The Federal Energy Regulatory Commission (FERC) recently issued a Notice of Proposed Rulemaking (NOPR) that would require Regional Transmission Organizations (RTOs) to allow 100 kW of energy storage and distributed energy resources. In addition to breaking down barriers to both energy storage and distributed energy resources, the notice would permit RTOs to participate in capacity, energy, and ancillary service markets. It would also allow storage to provide services not procured through markets, like black start, primary frequency response, and reactive power. The FERC also proposed to require newly interconnecting generating facilities to install and enable primary frequency response, a new requirement for renewable generators.
The proposal hopes to remove the above barriers by requiring RTOs to develop new “participation models” to do several things: ensure that storage resources can provide all services of which they are capable; develop bidding parameters accurately reflect the physical and operational characteristics of storage resources; demonstrate that storage resources can be dispatched and set the wholesale market clearing price both as buyers and sellers; establish a minimum size requirement (100 kW) for participation; and specify that sales of energy between wholesale electric markets and electric storage resources that are back and forth (from one to the other and then vice-versa) occur at the wholesale locational marginal price.
Each RTO must also revise its market rules to define distributed energy resource aggregators as eligible market participants under the above participation model according to the characteristics of those distributed energy resources. The FERC does not want distributed energy resources to face barriers to entry, whether physical and/or financial.

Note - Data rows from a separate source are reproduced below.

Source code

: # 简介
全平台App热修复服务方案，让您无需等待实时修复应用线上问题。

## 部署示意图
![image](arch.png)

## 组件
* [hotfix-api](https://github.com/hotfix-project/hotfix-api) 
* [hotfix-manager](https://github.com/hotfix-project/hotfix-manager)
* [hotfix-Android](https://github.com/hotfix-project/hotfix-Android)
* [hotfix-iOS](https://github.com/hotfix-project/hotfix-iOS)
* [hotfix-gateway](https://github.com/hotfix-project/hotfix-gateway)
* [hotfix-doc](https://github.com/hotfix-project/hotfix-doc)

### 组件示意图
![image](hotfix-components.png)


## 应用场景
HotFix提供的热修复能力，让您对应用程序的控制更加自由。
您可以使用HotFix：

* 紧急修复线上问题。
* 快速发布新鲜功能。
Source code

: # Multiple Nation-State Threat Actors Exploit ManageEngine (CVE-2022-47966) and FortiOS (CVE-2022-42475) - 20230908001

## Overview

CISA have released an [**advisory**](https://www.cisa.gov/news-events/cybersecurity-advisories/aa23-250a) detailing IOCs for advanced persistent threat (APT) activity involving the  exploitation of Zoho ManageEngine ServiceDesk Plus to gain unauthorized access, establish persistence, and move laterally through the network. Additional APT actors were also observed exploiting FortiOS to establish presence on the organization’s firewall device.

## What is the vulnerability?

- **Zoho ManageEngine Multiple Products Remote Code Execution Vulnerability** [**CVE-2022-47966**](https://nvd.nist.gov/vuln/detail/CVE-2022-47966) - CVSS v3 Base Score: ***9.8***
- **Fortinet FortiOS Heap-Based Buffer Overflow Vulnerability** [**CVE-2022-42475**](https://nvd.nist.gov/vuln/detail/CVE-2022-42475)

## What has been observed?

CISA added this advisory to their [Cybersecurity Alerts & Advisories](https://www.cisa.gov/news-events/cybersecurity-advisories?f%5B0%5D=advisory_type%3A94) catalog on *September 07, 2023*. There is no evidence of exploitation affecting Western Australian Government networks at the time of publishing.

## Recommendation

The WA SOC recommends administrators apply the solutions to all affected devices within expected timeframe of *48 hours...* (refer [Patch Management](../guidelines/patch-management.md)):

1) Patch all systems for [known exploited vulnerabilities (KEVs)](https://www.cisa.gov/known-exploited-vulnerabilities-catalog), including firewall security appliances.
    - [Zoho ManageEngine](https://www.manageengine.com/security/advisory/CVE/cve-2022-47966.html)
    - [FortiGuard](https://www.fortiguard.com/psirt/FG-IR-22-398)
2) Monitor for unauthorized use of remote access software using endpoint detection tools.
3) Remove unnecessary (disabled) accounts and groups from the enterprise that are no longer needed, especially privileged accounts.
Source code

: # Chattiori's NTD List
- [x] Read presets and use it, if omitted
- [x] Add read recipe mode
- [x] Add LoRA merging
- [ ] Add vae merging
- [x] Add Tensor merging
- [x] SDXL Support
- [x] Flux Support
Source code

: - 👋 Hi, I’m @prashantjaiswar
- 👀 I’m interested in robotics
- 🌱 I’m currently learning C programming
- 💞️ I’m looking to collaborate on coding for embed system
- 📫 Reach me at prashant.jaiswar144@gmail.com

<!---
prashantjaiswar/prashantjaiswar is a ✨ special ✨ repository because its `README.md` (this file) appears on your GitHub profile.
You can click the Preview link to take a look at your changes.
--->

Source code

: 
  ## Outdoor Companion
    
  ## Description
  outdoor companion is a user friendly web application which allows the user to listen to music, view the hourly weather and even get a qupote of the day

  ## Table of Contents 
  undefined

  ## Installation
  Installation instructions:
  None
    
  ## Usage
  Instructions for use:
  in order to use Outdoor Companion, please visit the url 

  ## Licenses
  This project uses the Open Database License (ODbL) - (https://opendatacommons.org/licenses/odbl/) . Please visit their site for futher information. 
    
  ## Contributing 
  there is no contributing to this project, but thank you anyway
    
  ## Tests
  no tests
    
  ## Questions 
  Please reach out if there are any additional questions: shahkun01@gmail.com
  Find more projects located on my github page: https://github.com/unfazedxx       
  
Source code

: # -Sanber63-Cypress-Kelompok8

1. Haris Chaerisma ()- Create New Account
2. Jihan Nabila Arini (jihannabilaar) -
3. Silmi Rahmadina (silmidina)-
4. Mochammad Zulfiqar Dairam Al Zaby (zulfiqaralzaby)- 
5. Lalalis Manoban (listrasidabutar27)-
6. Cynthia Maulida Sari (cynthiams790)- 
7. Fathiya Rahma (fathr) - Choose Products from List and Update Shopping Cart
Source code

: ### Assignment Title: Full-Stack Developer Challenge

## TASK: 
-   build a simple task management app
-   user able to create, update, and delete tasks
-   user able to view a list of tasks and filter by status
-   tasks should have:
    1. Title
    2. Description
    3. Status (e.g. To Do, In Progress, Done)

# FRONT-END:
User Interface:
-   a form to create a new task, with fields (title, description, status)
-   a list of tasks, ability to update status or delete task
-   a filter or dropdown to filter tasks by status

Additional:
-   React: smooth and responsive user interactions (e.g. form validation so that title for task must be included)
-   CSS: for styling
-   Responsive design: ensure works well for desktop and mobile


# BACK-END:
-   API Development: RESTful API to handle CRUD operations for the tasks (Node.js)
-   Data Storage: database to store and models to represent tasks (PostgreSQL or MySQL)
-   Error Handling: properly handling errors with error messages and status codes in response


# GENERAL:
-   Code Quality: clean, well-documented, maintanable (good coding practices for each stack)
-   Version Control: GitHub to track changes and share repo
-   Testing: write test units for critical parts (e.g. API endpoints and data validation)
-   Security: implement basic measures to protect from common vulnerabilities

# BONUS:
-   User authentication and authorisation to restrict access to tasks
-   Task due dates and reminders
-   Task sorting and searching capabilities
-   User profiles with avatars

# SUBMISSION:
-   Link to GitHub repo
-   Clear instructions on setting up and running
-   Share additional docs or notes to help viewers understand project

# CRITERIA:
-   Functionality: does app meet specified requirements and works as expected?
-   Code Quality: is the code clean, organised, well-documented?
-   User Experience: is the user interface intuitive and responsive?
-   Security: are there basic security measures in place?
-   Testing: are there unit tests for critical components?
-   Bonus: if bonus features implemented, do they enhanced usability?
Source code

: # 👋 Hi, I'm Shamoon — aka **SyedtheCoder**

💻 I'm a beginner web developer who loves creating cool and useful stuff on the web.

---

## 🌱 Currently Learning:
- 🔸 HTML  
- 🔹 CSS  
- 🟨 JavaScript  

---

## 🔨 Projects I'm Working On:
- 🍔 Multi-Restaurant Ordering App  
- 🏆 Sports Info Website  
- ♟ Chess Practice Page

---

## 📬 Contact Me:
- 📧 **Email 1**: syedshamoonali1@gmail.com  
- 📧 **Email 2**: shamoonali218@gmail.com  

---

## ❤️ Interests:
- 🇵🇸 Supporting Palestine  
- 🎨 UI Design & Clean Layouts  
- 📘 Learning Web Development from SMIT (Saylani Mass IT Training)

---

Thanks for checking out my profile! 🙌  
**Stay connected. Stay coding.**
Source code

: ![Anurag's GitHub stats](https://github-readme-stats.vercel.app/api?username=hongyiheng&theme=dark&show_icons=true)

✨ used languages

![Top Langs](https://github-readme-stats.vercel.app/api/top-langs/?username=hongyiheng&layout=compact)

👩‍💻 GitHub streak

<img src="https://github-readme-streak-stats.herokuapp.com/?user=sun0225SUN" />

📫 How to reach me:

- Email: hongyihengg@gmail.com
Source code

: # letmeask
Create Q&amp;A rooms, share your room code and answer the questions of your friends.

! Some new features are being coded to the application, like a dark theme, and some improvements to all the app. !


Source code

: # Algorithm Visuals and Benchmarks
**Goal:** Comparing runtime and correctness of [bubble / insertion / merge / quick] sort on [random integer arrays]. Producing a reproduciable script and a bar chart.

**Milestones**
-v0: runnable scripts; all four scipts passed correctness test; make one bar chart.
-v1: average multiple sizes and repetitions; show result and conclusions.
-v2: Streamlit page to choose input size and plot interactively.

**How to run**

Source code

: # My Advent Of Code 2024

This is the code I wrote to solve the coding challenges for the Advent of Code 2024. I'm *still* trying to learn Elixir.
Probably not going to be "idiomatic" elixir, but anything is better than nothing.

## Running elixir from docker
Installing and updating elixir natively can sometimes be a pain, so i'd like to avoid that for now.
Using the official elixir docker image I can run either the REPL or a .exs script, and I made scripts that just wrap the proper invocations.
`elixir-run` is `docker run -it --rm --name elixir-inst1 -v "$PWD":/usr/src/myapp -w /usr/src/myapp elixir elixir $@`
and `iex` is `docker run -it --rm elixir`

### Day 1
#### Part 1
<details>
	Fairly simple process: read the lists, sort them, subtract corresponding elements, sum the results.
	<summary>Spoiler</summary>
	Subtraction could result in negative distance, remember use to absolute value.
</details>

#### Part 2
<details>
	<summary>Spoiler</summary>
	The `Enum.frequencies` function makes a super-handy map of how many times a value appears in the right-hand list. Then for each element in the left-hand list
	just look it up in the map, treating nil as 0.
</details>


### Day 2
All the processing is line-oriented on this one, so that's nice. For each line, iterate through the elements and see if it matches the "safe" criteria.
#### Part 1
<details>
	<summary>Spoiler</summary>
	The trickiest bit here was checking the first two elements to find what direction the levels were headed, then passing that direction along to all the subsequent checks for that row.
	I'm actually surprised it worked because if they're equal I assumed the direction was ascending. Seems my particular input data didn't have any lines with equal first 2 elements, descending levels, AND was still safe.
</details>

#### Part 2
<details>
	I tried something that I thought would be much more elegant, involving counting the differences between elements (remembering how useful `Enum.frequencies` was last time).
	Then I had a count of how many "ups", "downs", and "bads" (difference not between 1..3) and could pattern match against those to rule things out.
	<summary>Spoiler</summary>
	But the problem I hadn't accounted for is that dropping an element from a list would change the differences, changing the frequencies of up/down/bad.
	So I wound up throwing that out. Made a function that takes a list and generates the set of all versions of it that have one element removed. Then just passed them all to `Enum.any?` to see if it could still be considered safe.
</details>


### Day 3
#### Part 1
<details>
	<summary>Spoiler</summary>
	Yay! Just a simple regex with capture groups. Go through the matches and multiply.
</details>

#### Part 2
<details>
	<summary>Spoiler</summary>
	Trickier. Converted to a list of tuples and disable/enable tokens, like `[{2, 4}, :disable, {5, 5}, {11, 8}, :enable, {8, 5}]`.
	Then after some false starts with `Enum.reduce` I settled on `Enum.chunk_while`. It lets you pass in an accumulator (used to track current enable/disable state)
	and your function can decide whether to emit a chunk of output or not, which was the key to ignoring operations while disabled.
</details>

The FERC’s 139-page proposal came shortly after a daylong technical conference in which RTOs, utilities, and technology companies debated the uses of energy storage. The depth of the proposal and short turn in response around suggests the FERC had already made up its mind before the conference. The FERC indicated that archaic and inflexible market rules have impeded innovation. Comments on the FERC’s proposal are due in late-January 2017, 60 days after publication of the NOPR in the Federal Register.